## REQUIRED ACTION
What is the number of lines in these records with "protected" in them? Answer with that number only.

## THE RECORDS
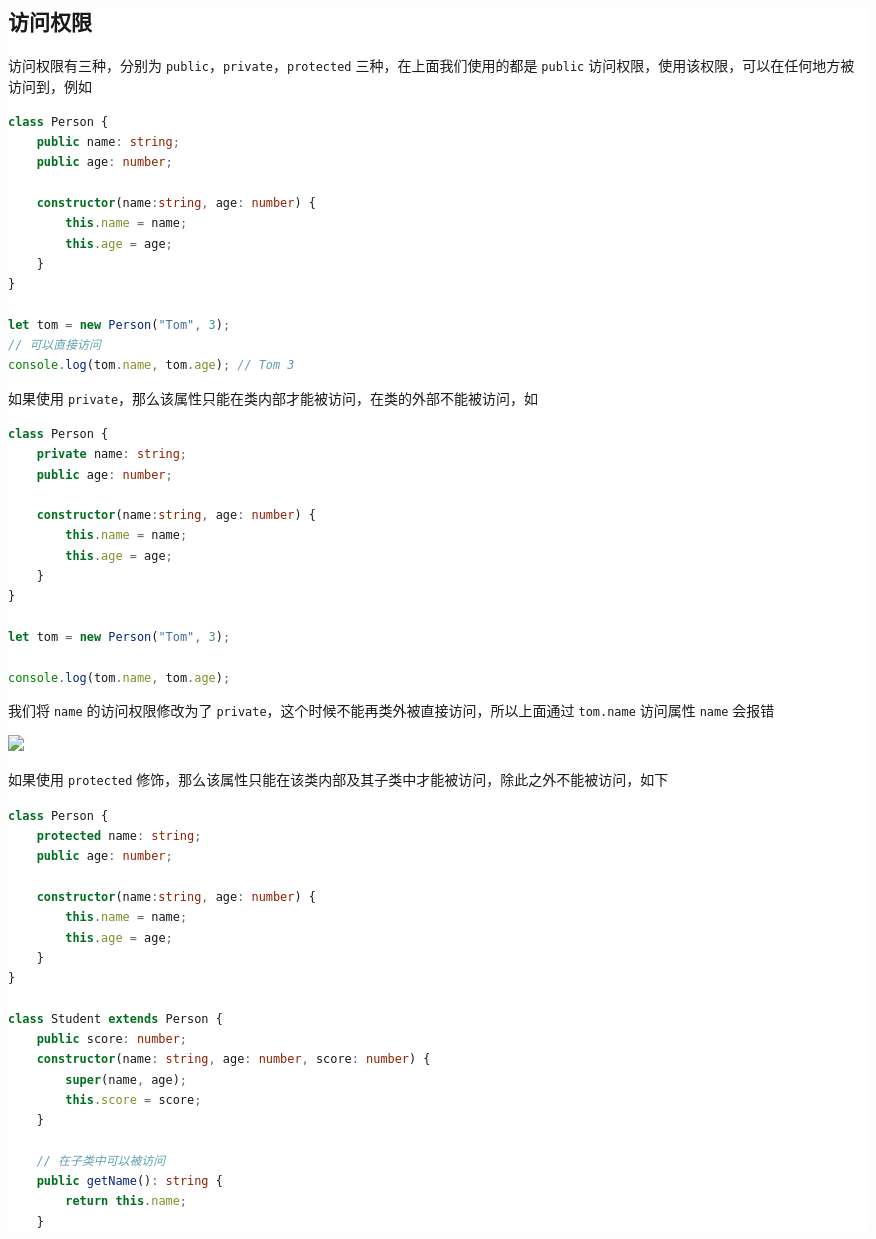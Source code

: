 ## 访问权限

访问权限有三种，分别为 `public`，`private`，`protected` 三种，在上面我们使用的都是 `public` 访问权限，使用该权限，可以在任何地方被访问到，例如

```typescript
class Person {
    public name: string;
    public age: number;

    constructor(name:string, age: number) {
        this.name = name;
        this.age = age;
    }
}

let tom = new Person("Tom", 3);
// 可以直接访问
console.log(tom.name, tom.age); // Tom 3
```

如果使用 `private`，那么该属性只能在类内部才能被访问，在类的外部不能被访问，如

```typescript
class Person {
    private name: string;
    public age: number;

    constructor(name:string, age: number) {
        this.name = name;
        this.age = age;
    }
}

let tom = new Person("Tom", 3);

console.log(tom.name, tom.age);
```

我们将 `name` 的访问权限修改为了 `private`，这个时候不能再类外被直接访问，所以上面通过 `tom.name` 访问属性 `name` 会报错

<img src="https://gitee.com/lastknightcoder/blogimage/raw/master/img/20200529171039.png" width="90%"/>

如果使用 `protected` 修饰，那么该属性只能在该类内部及其子类中才能被访问，除此之外不能被访问，如下

```typescript
class Person {
    protected name: string;
    public age: number;

    constructor(name:string, age: number) {
        this.name = name;
        this.age = age;
    }
}

class Student extends Person {
    public score: number;
    constructor(name: string, age: number, score: number) {
        super(name, age);
        this.score = score;
    }

    // 在子类中可以被访问
    public getName(): string {
        return this.name;
    }
```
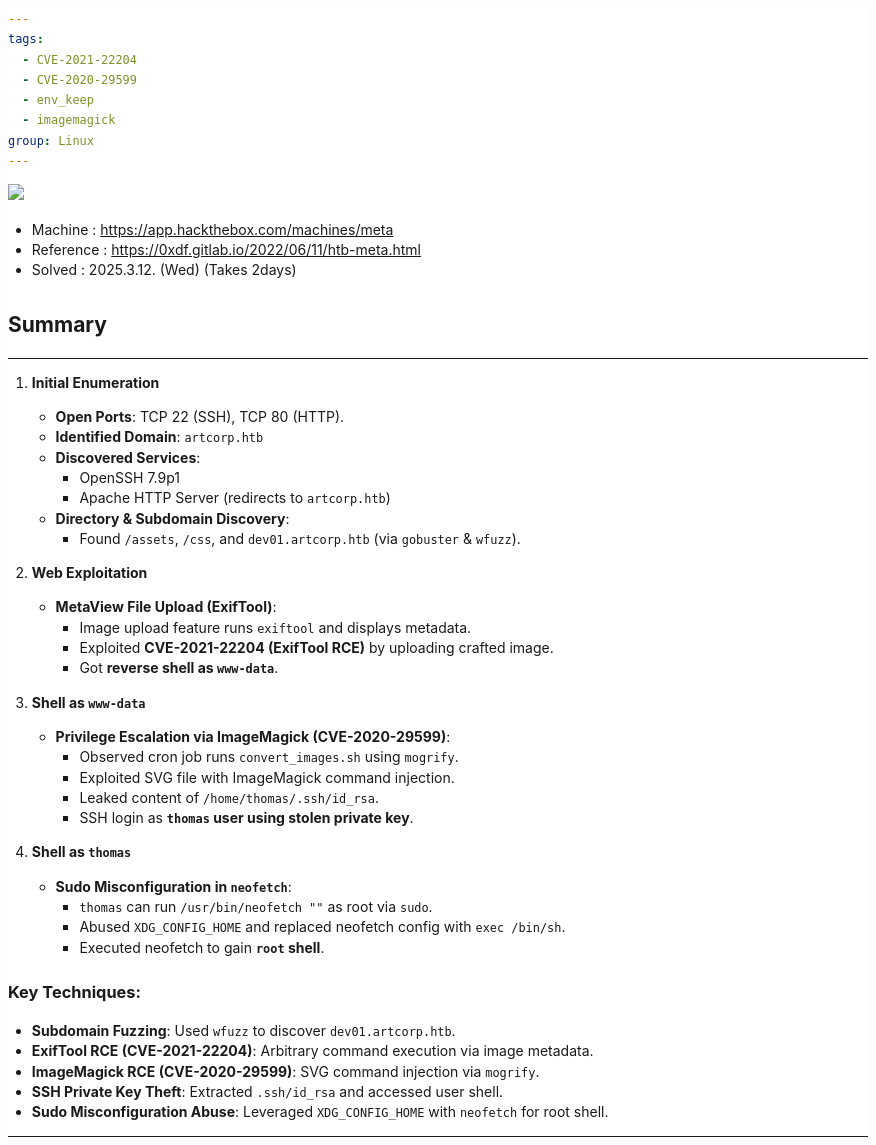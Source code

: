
 ```yaml
---
tags:
  - CVE-2021-22204
  - CVE-2020-29599
  - env_keep
  - imagemagick
group: Linux
---
```

![](https://0xdfimages.gitlab.io/img/meta-cover.webp)

- Machine : https://app.hackthebox.com/machines/meta
- Reference : https://0xdf.gitlab.io/2022/06/11/htb-meta.html
- Solved : 2025.3.12. (Wed) (Takes 2days)

## Summary
---

1. **Initial Enumeration**
    - **Open Ports**: TCP 22 (SSH), TCP 80 (HTTP).
    - **Identified Domain**: `artcorp.htb`
    - **Discovered Services**:
        - OpenSSH 7.9p1
        - Apache HTTP Server (redirects to `artcorp.htb`)
    - **Directory & Subdomain Discovery**:
        - Found `/assets`, `/css`, and `dev01.artcorp.htb` (via `gobuster` & `wfuzz`).
        
2. **Web Exploitation**
    - **MetaView File Upload (ExifTool)**:
        - Image upload feature runs `exiftool` and displays metadata.
        - Exploited **CVE-2021-22204 (ExifTool RCE)** by uploading crafted image.
        - Got **reverse shell as `www-data`**.
        
3. **Shell as `www-data`**
    - **Privilege Escalation via ImageMagick (CVE-2020-29599)**:
        - Observed cron job runs `convert_images.sh` using `mogrify`.
        - Exploited SVG file with ImageMagick command injection.
        - Leaked content of `/home/thomas/.ssh/id_rsa`.
        - SSH login as **`thomas` user using stolen private key**.
        
4. **Shell as `thomas`**
    - **Sudo Misconfiguration in `neofetch`**:
        - `thomas` can run `/usr/bin/neofetch ""` as root via `sudo`.
        - Abused `XDG_CONFIG_HOME` and replaced neofetch config with `exec /bin/sh`.
        - Executed neofetch to gain **`root` shell**.

### Key Techniques:

- **Subdomain Fuzzing**: Used `wfuzz` to discover `dev01.artcorp.htb`.
- **ExifTool RCE (CVE-2021-22204)**: Arbitrary command execution via image metadata.
- **ImageMagick RCE (CVE-2020-29599)**: SVG command injection via `mogrify`.
- **SSH Private Key Theft**: Extracted `.ssh/id_rsa` and accessed user shell.
- **Sudo Misconfiguration Abuse**: Leveraged `XDG_CONFIG_HOME` with `neofetch` for root shell.

---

## ANSWER FOR THE TASK
3